For clarity, the input settings of the Actor are organized according to the above stages. Note that input settings have reasonable defaults—the only mandatory setting is the Start URLs.

Crawling

Website Content Crawler only needs one or more Start URLs to run, typically the top-level URL of the documentation site, blog, or knowledge base that you want to scrape. The actor crawls the start URLs, finds links to other pages, and recursively crawls those pages, too, as long as their URL is under the start URL.

For example, if you enter the start URL https://example.com/blog/, the actor will crawl pages like https://example.com/blog/article-1 or https://example.com/blog/section/article-2, but will skip pages like https://example.com/docs/something-else.

You can also force the crawler to skip certain URLs using the Exclude URLs (globs) input setting, which specifies an array of glob patterns matching URLs of pages to be skipped. Note that this setting affects only links found on pages, but not Start URLs, which are always crawled. For example, https://{store,docs}.example.com/** will exclude all URLs starting with https://store.example.com/ and https://docs.example.com/. Or https://example.com/**/*\?*foo=* exclude all URLs that contain foo query parameter with any value. You can learn more about globs and test them here.

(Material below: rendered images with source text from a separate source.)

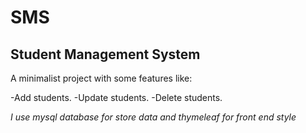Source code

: 
#  **SMS**

## Student Management System

A minimalist project with some features like: 

  -Add students.
  -Update students.
  -Delete students.


*I use mysql database for store data and thymeleaf for front end style*
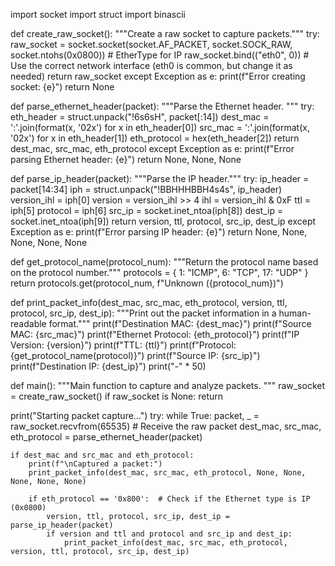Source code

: import socket import struct import binascii

def create_raw_socket(): """Create a raw socket to capture packets.""" try: raw_socket = socket.socket(socket.AF_PACKET, socket.SOCK_RAW, socket.ntohs(0x0800)) # EtherType for IP raw_socket.bind(("eth0", 0)) # Use the correct network interface (eth0 is common, but change it as needed) return raw_socket except Exception as e: print(f"Error creating socket: {e}") return None

def parse_ethernet_header(packet): """Parse the Ethernet header.
""" try: eth_header = struct.unpack("!6s6sH", packet[:14]) dest_mac = ':'.join(format(x, '02x') 
for x in eth_header[0]) src_mac = ':'.join(format(x, '02x') for x in eth_header[1]) eth_protocol = hex(eth_header[2]) return dest_mac, src_mac, eth_protocol except Exception as e: print(f"Error parsing Ethernet header: {e}") return None, None, None

def parse_ip_header(packet): """Parse the IP header.""" try: ip_header = packet[14:34] iph = struct.unpack("!BBHHHBBH4s4s", ip_header) version_ihl = iph[0] version = version_ihl >> 4 ihl = version_ihl & 0xF ttl = iph[5] protocol = iph[6] src_ip = socket.inet_ntoa(iph[8]) dest_ip = socket.inet_ntoa(iph[9]) return version, ttl, protocol, src_ip, dest_ip except Exception as e: print(f"Error parsing IP header: {e}") return None, None, None, None, None

def get_protocol_name(protocol_num): """Return the protocol name based on the protocol number.""" protocols = { 1: "ICMP", 6: "TCP", 17: "UDP" } 
return protocols.get(protocol_num, f"Unknown ({protocol_num})")

def print_packet_info(dest_mac, src_mac, eth_protocol, version, ttl, protocol, src_ip, dest_ip): """Print out the packet information in a human-readable format.""" print(f"Destination MAC: {dest_mac}") print(f"Source MAC: {src_mac}") print(f"Ethernet Protocol: {eth_protocol}") print(f"IP Version: {version}") print(f"TTL: {ttl}") print(f"Protocol: {get_protocol_name(protocol)}") print(f"Source IP: {src_ip}") print(f"Destination IP: {dest_ip}") print("-" * 50)

def main(): """Main function to capture and analyze packets.
""" raw_socket = create_raw_socket() if raw_socket is None: return

print("Starting packet capture...") try: while True: packet, _ = raw_socket.recvfrom(65535) # Receive the raw packet dest_mac, src_mac, eth_protocol = parse_ethernet_header(packet)


    if dest_mac and src_mac and eth_protocol:
        print(f"\nCaptured a packet:")
        print_packet_info(dest_mac, src_mac, eth_protocol, None, None, None, None, None)

        if eth_protocol == '0x800':  # Check if the Ethernet type is IP (0x0800)
            version, ttl, protocol, src_ip, dest_ip = parse_ip_header(packet)
            if version and ttl and protocol and src_ip and dest_ip:
                print_packet_info(dest_mac, src_mac, eth_protocol, version, ttl, protocol, src_ip, dest_ip)
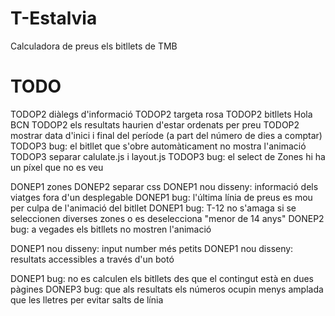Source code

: T-Estalvia
==========

Calculadora de preus els bitllets de TMB


TODO
==========
TODOP2 diàlegs d'informació
TODOP2 targeta rosa
TODOP2 bitllets Hola BCN
TODOP2 els resultats haurien d'estar ordenats per preu
TODOP2 mostrar data d'inici i final del període (a part del número de dies a comptar)
TODOP3 bug: el bitllet que s'obre automàticament no mostra l'animació
TODOP3 separar calulate.js i layout.js
TODOP3 bug: el select de Zones hi ha un píxel que no es veu

DONEP1 zones
DONEP2 separar css
DONEP1 nou disseny: informació dels viatges fora d'un desplegable
DONEP1 bug: l'última línia de preus es mou per culpa de l'animació del bitllet
DONEP1 bug: T-12 no s'amaga si se seleccionen diverses zones o es deselecciona "menor de 14 anys"
DONEP2 bug: a vegades els bitllets no mostren l'animació

DONEP1 nou disseny: input number més petits
DONEP1 nou disseny: resultats accessibles a través d'un botó

DONEP1 bug: no es calculen els bitllets des que el contingut està en dues pàgines
DONEP3 bug: que als resultats els números ocupin menys amplada que les lletres per evitar salts de línia

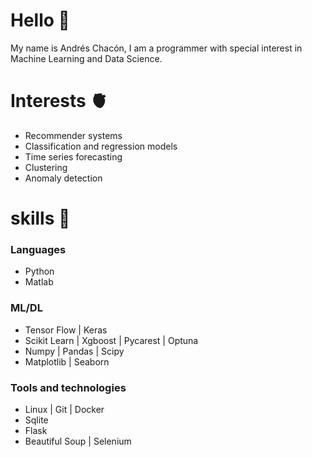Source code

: # Hello 👋

My name is Andrés Chacón, I am a programmer with special interest in Machine Learning and Data Science.

# Interests 🫀

* Recommender systems
* Classification and regression models
* Time series forecasting
* Clustering
* Anomaly detection

# skills 🏹

### Languages

* Python
* Matlab

### ML/DL

* Tensor Flow | Keras 
* Scikit Learn | Xgboost | Pycarest | Optuna
* Numpy | Pandas | Scipy
* Matplotlib | Seaborn

### Tools and technologies

* Linux | Git | Docker
* Sqlite
* Flask
* Beautiful Soup | Selenium 

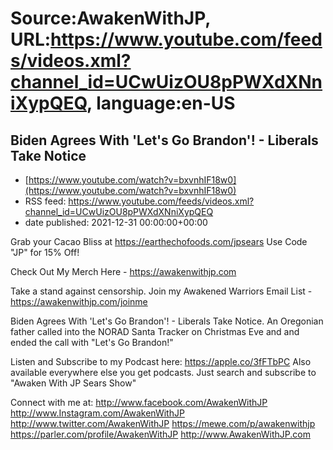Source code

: # Source:AwakenWithJP, URL:https://www.youtube.com/feeds/videos.xml?channel_id=UCwUizOU8pPWXdXNniXypQEQ, language:en-US

## Biden Agrees With 'Let's Go Brandon'! - Liberals Take Notice
 - [https://www.youtube.com/watch?v=bxvnhIF18w0](https://www.youtube.com/watch?v=bxvnhIF18w0)
 - RSS feed: https://www.youtube.com/feeds/videos.xml?channel_id=UCwUizOU8pPWXdXNniXypQEQ
 - date published: 2021-12-31 00:00:00+00:00

Grab your Cacao Bliss at https://earthechofoods.com/jpsears
Use Code "JP" for 15% Off!

Check Out My Merch Here - https://awakenwithjp.com

Take a stand against censorship. Join my Awakened Warriors Email List - https://awakenwithjp.com/joinme

Biden Agrees With 'Let's Go Brandon'! - Liberals Take Notice. An Oregonian father called into the NORAD Santa Tracker on Christmas Eve and and ended the call with "Let's Go Brandon!"

Listen and Subscribe to my Podcast here: 
https://apple.co/3fFTbPC
Also available everywhere else you get podcasts. Just search and subscribe to "Awaken With JP Sears Show"

Connect with me at: 
http://www.facebook.com/AwakenWithJP
http://www.Instagram.com/AwakenWithJP
http://www.twitter.com/AwakenWithJP
https://mewe.com/p/awakenwithjp
https://parler.com/profile/AwakenWithJP
http://www.AwakenWithJP.com

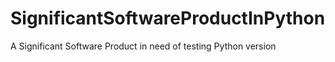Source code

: # SignificantSoftwareProductInPython
A Significant Software Product in need of testing Python version
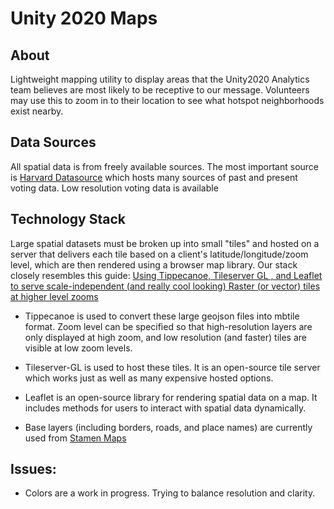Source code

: # Unity 2020 Maps

## About
Lightweight mapping utility to display areas that the Unity2020 Analytics team believes are most likely to be receptive to our message. Volunteers may use this to zoom in to their location to see what hotspot neighborhoods exist nearby.

## Data Sources

All spatial data is from freely available sources. The most important source is [Harvard Datasource](https://dataverse.harvard.edu/) which hosts many sources of past and present voting data. Low resolution voting data is available 

## Technology Stack

Large spatial datasets must be broken up into small "tiles" and hosted on a server that delivers each tile based on a client's latitude/longitude/zoom level, which are then rendered using a browser map library. Our stack closely resembles this guide: [Using Tippecanoe, Tileserver GL , and Leaflet to serve scale-independent (and really cool looking) Raster (or vector) tiles at higher level zooms](https://medium.com/@kennethchambers/using-tippecanoe-tileserver-gl-and-leaflet-to-serve-scale-independent-and-really-cool-looking-751368d821c7)

- Tippecanoe is used to convert these large geojson files into mbtile format. Zoom level can be specified so that high-resolution layers are only displayed at high zoom, and low resolution (and faster) tiles are visible at low zoom levels.

- Tileserver-GL is used to host these tiles. It is an open-source tile server which works just as well as many expensive hosted options.

- Leaflet is an open-source library for rendering spatial data on a map. It includes methods for users to interact with spatial data dynamically.

- Base layers (including borders, roads, and place names) are currently used from [Stamen Maps](maps.stamen.com)


## Issues:

- Colors are a work in progress. Trying to balance resolution and clarity.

The Actor automatically skips duplicate pages identified by the same canonical URL; those pages are loaded and counted towards the Max pages limit but not saved to the results.

Website Content Crawler provides various input settings to customize the crawling. For example, you can select the crawler type:

  • Headless web browser - Useful for modern websites with anti-scraping protections and JavaScript rendering. It recognizes common blocking patterns like CAPTCHAs and automatically retries blocked requests through new sessions. However, running web browsers is more expensive as it requires more computing resources and is slower.
  • Stealthy web browser (default) - Another headless web browser, but with anti-blocking measures enabled. Try this if you encounter bot protection while scraping. For best performance, use it with Apify Proxy.
  • Raw HTTP client - High-performance crawling mode that uses raw HTTP requests to fetch the pages. It is faster and cheaper, but it might not work on all websites.
  • Raw HTTP client with JS execution (JSDOM) [experimental] - A compromise between a browser and raw HTTP crawlers. Good performance and should work on almost all websites, including those with dynamic content. However, it is still experimental and might sometimes crash, so we don't recommend it in production settings yet.

You can also set additional input parameters such as a maximum number of pages, maximum crawling depth, maximum concurrency, proxy configuration, timeout, etc., to control the behavior and performance of the Actor.

HTML processing

The goal of the HTML processing step is to ensure each web page has the right content — neither less nor more.

If you're using a headless browser Crawler type, whenever a web page is loaded, the Actor can wait a certain time or scroll to a certain height to ensure all dynamic page content is loaded, using the Wait for dynamic content or Maximum scroll height input settings, respectively. If Expand clickable elements is enabled, the Actor tries to click various DOM elements to ensure their content is expanded and visible in the resulting text.

Once the web page is ready, the Actor transforms its DOM to remove irrelevant content in order to help you ensure you're feeding your AI models with relevant data to keep them accurate.

First, the Actor removes DOM nodes matching the Remove HTML elements (CSS selector). The provided default value attempts to remove all common types of modals, navigation, headers, or footers, as well as scripts and inline images to reduce the output HTML size.

Then, if Remove cookie warnings is enabled, the Actor removes cookie warnings using the I don't care about cookies browser extension.

Finally, the Actor transforms the page using the selected HTML transformer, whose goal is to only keep the important content of the page and reduce its complexity before converting it to text. Basically, to keep just the "meat" of the article or a page.

Output

Once the web page HTML is processed, the Actor converts it to the desired output format, including plain text, Markdown to preserve rich formatting, or save the full HTML or a screenshot of the page, which is useful for debugging. The Actor also saves important metadata about the content, such as author, language, publishing date, etc.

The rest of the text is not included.